START Listed entries
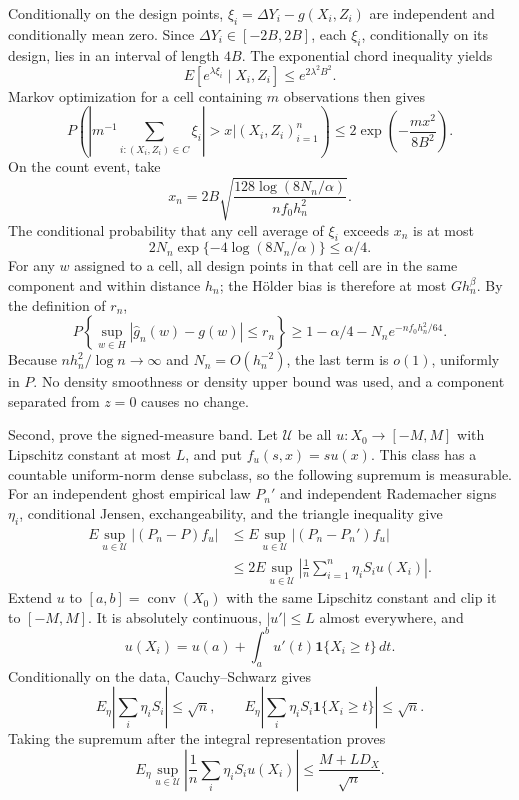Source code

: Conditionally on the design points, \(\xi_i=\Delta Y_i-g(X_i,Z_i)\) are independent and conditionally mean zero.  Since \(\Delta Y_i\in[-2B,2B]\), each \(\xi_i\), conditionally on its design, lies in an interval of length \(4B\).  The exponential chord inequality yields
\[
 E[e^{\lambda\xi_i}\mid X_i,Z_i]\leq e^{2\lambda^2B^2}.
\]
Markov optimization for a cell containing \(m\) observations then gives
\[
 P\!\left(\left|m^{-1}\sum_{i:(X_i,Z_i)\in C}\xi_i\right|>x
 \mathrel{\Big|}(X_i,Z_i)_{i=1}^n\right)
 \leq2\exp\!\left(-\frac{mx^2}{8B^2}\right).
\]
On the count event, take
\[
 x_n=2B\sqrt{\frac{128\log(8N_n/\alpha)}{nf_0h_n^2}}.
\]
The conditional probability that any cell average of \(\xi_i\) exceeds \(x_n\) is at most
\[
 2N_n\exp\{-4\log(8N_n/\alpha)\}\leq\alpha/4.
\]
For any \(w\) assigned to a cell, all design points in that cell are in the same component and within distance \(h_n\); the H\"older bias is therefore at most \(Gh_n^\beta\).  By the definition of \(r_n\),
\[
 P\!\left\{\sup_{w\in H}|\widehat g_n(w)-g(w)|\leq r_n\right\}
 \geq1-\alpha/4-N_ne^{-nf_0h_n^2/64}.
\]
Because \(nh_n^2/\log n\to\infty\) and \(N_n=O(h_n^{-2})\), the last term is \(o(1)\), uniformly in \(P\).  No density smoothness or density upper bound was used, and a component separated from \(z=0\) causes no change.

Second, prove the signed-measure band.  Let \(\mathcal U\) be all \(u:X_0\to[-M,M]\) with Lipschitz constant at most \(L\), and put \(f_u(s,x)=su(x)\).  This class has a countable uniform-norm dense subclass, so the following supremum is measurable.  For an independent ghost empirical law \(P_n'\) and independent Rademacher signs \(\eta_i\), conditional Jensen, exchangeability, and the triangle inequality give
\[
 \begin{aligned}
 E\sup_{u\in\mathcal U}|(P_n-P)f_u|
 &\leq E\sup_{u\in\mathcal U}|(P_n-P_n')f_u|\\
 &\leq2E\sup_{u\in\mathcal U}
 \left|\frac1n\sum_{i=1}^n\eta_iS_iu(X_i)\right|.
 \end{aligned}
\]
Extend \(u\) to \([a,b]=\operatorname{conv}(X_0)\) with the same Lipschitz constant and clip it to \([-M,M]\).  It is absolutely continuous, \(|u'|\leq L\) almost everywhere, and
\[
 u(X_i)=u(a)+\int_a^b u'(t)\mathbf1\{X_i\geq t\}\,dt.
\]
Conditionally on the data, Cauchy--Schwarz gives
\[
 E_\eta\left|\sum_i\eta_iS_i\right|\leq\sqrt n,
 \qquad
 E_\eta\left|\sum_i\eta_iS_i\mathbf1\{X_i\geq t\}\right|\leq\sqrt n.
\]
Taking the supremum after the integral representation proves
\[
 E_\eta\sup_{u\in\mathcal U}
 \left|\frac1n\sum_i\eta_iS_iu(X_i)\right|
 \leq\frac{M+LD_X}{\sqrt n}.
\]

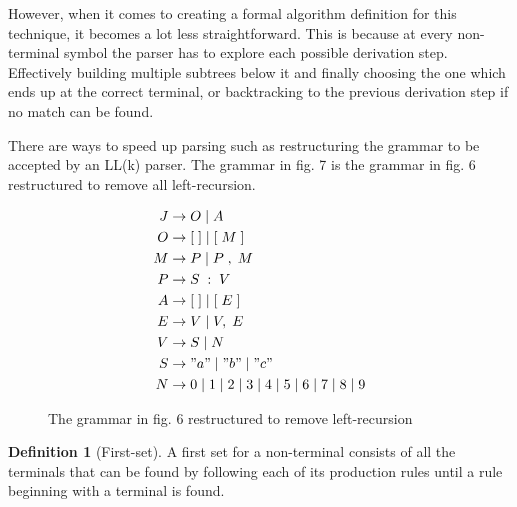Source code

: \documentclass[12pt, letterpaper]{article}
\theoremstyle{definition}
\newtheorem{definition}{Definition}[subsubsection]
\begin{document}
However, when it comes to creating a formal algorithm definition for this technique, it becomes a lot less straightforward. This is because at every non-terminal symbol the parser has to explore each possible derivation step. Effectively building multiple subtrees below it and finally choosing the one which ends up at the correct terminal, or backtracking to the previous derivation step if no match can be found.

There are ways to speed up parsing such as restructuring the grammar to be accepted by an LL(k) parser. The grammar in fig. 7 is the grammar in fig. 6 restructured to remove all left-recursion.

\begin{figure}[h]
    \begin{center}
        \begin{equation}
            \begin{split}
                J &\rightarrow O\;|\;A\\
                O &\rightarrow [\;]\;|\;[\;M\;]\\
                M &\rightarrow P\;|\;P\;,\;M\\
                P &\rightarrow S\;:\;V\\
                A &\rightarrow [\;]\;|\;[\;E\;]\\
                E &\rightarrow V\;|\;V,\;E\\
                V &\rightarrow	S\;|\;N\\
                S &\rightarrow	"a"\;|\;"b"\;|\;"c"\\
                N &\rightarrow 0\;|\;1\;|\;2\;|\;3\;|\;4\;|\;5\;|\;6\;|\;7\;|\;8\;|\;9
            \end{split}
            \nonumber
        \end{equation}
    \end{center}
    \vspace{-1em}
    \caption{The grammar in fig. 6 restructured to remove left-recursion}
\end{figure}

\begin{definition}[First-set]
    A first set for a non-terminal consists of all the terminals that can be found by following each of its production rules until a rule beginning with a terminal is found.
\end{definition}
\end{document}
END Listed entries
Repeat the listing above word for word. Do not include the pictures.

Source code

: Conditionally on the design points, \(\xi_i=\Delta Y_i-g(X_i,Z_i)\) are independent and conditionally mean zero.  Since \(\Delta Y_i\in[-2B,2B]\), each \(\xi_i\), conditionally on its design, lies in an interval of length \(4B\).  The exponential chord inequality yields
\[
 E[e^{\lambda\xi_i}\mid X_i,Z_i]\leq e^{2\lambda^2B^2}.
\]
Markov optimization for a cell containing \(m\) observations then gives
\[
 P\!\left(\left|m^{-1}\sum_{i:(X_i,Z_i)\in C}\xi_i\right|>x
 \mathrel{\Big|}(X_i,Z_i)_{i=1}^n\right)
 \leq2\exp\!\left(-\frac{mx^2}{8B^2}\right).
\]
On the count event, take
\[
 x_n=2B\sqrt{\frac{128\log(8N_n/\alpha)}{nf_0h_n^2}}.
\]
The conditional probability that any cell average of \(\xi_i\) exceeds \(x_n\) is at most
\[
 2N_n\exp\{-4\log(8N_n/\alpha)\}\leq\alpha/4.
\]
For any \(w\) assigned to a cell, all design points in that cell are in the same component and within distance \(h_n\); the H\"older bias is therefore at most \(Gh_n^\beta\).  By the definition of \(r_n\),
\[
 P\!\left\{\sup_{w\in H}|\widehat g_n(w)-g(w)|\leq r_n\right\}
 \geq1-\alpha/4-N_ne^{-nf_0h_n^2/64}.
\]
Because \(nh_n^2/\log n\to\infty\) and \(N_n=O(h_n^{-2})\), the last term is \(o(1)\), uniformly in \(P\).  No density smoothness or density upper bound was used, and a component separated from \(z=0\) causes no change.

Second, prove the signed-measure band.  Let \(\mathcal U\) be all \(u:X_0\to[-M,M]\) with Lipschitz constant at most \(L\), and put \(f_u(s,x)=su(x)\).  This class has a countable uniform-norm dense subclass, so the following supremum is measurable.  For an independent ghost empirical law \(P_n'\) and independent Rademacher signs \(\eta_i\), conditional Jensen, exchangeability, and the triangle inequality give
\[
 \begin{aligned}
 E\sup_{u\in\mathcal U}|(P_n-P)f_u|
 &\leq E\sup_{u\in\mathcal U}|(P_n-P_n')f_u|\\
 &\leq2E\sup_{u\in\mathcal U}
 \left|\frac1n\sum_{i=1}^n\eta_iS_iu(X_i)\right|.
 \end{aligned}
\]
Extend \(u\) to \([a,b]=\operatorname{conv}(X_0)\) with the same Lipschitz constant and clip it to \([-M,M]\).  It is absolutely continuous, \(|u'|\leq L\) almost everywhere, and
\[
 u(X_i)=u(a)+\int_a^b u'(t)\mathbf1\{X_i\geq t\}\,dt.
\]
Conditionally on the data, Cauchy--Schwarz gives
\[
 E_\eta\left|\sum_i\eta_iS_i\right|\leq\sqrt n,
 \qquad
 E_\eta\left|\sum_i\eta_iS_i\mathbf1\{X_i\geq t\}\right|\leq\sqrt n.
\]
Taking the supremum after the integral representation proves
\[
 E_\eta\sup_{u\in\mathcal U}
 \left|\frac1n\sum_i\eta_iS_iu(X_i)\right|
 \leq\frac{M+LD_X}{\sqrt n}.
\]

Source code

: \documentclass[12pt, letterpaper]{article}
\theoremstyle{definition}
\newtheorem{definition}{Definition}[subsubsection]
\begin{document}
However, when it comes to creating a formal algorithm definition for this technique, it becomes a lot less straightforward. This is because at every non-terminal symbol the parser has to explore each possible derivation step. Effectively building multiple subtrees below it and finally choosing the one which ends up at the correct terminal, or backtracking to the previous derivation step if no match can be found.

There are ways to speed up parsing such as restructuring the grammar to be accepted by an LL(k) parser. The grammar in fig. 7 is the grammar in fig. 6 restructured to remove all left-recursion.

\begin{figure}[h]
    \begin{center}
        \begin{equation}
            \begin{split}
                J &\rightarrow O\;|\;A\\
                O &\rightarrow [\;]\;|\;[\;M\;]\\
                M &\rightarrow P\;|\;P\;,\;M\\
                P &\rightarrow S\;:\;V\\
                A &\rightarrow [\;]\;|\;[\;E\;]\\
                E &\rightarrow V\;|\;V,\;E\\
                V &\rightarrow	S\;|\;N\\
                S &\rightarrow	"a"\;|\;"b"\;|\;"c"\\
                N &\rightarrow 0\;|\;1\;|\;2\;|\;3\;|\;4\;|\;5\;|\;6\;|\;7\;|\;8\;|\;9
            \end{split}
            \nonumber
        \end{equation}
    \end{center}
    \vspace{-1em}
    \caption{The grammar in fig. 6 restructured to remove left-recursion}
\end{figure}

\begin{definition}[First-set]
    A first set for a non-terminal consists of all the terminals that can be found by following each of its production rules until a rule beginning with a terminal is found.
\end{definition}
\end{document}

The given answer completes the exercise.